- [YOUR INSTRUCTIONS] Transcribe every record in full, keeping it exactly the same.

- [THE DATA]
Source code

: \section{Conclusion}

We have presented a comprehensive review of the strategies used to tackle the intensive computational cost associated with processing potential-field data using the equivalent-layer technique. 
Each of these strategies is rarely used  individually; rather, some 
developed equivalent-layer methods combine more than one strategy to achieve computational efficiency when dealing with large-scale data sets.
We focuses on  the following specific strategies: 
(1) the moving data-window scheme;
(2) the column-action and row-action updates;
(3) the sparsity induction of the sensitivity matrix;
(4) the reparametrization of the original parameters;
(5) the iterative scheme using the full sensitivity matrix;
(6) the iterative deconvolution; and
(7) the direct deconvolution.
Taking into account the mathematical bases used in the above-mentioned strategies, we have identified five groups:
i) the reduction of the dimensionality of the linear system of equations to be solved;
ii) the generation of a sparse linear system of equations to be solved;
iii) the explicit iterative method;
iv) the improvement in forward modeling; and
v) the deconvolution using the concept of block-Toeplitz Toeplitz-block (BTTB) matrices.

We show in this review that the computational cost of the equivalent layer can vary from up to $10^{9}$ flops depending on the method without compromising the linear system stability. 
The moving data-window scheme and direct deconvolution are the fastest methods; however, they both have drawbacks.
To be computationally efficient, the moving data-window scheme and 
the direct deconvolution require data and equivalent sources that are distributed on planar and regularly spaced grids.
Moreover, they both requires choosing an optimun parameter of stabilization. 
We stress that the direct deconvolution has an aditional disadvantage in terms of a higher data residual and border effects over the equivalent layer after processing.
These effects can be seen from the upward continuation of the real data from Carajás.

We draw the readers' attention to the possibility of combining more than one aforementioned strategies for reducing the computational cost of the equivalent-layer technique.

- [SOLUTION]
Source code

: \section{Conclusion}

We have presented a comprehensive review of the strategies used to tackle the intensive computational cost associated with processing potential-field data using the equivalent-layer technique. 
Each of these strategies is rarely used  individually; rather, some 
developed equivalent-layer methods combine more than one strategy to achieve computational efficiency when dealing with large-scale data sets.
We focuses on  the following specific strategies: 
(1) the moving data-window scheme;
(2) the column-action and row-action updates;
(3) the sparsity induction of the sensitivity matrix;
(4) the reparametrization of the original parameters;
(5) the iterative scheme using the full sensitivity matrix;
(6) the iterative deconvolution; and
(7) the direct deconvolution.
Taking into account the mathematical bases used in the above-mentioned strategies, we have identified five groups:
i) the reduction of the dimensionality of the linear system of equations to be solved;
ii) the generation of a sparse linear system of equations to be solved;
iii) the explicit iterative method;
iv) the improvement in forward modeling; and
v) the deconvolution using the concept of block-Toeplitz Toeplitz-block (BTTB) matrices.

We show in this review that the computational cost of the equivalent layer can vary from up to $10^{9}$ flops depending on the method without compromising the linear system stability. 
The moving data-window scheme and direct deconvolution are the fastest methods; however, they both have drawbacks.
To be computationally efficient, the moving data-window scheme and 
the direct deconvolution require data and equivalent sources that are distributed on planar and regularly spaced grids.
Moreover, they both requires choosing an optimun parameter of stabilization. 
We stress that the direct deconvolution has an aditional disadvantage in terms of a higher data residual and border effects over the equivalent layer after processing.
These effects can be seen from the upward continuation of the real data from Carajás.

We draw the readers' attention to the possibility of combining more than one aforementioned strategies for reducing the computational cost of the equivalent-layer technique.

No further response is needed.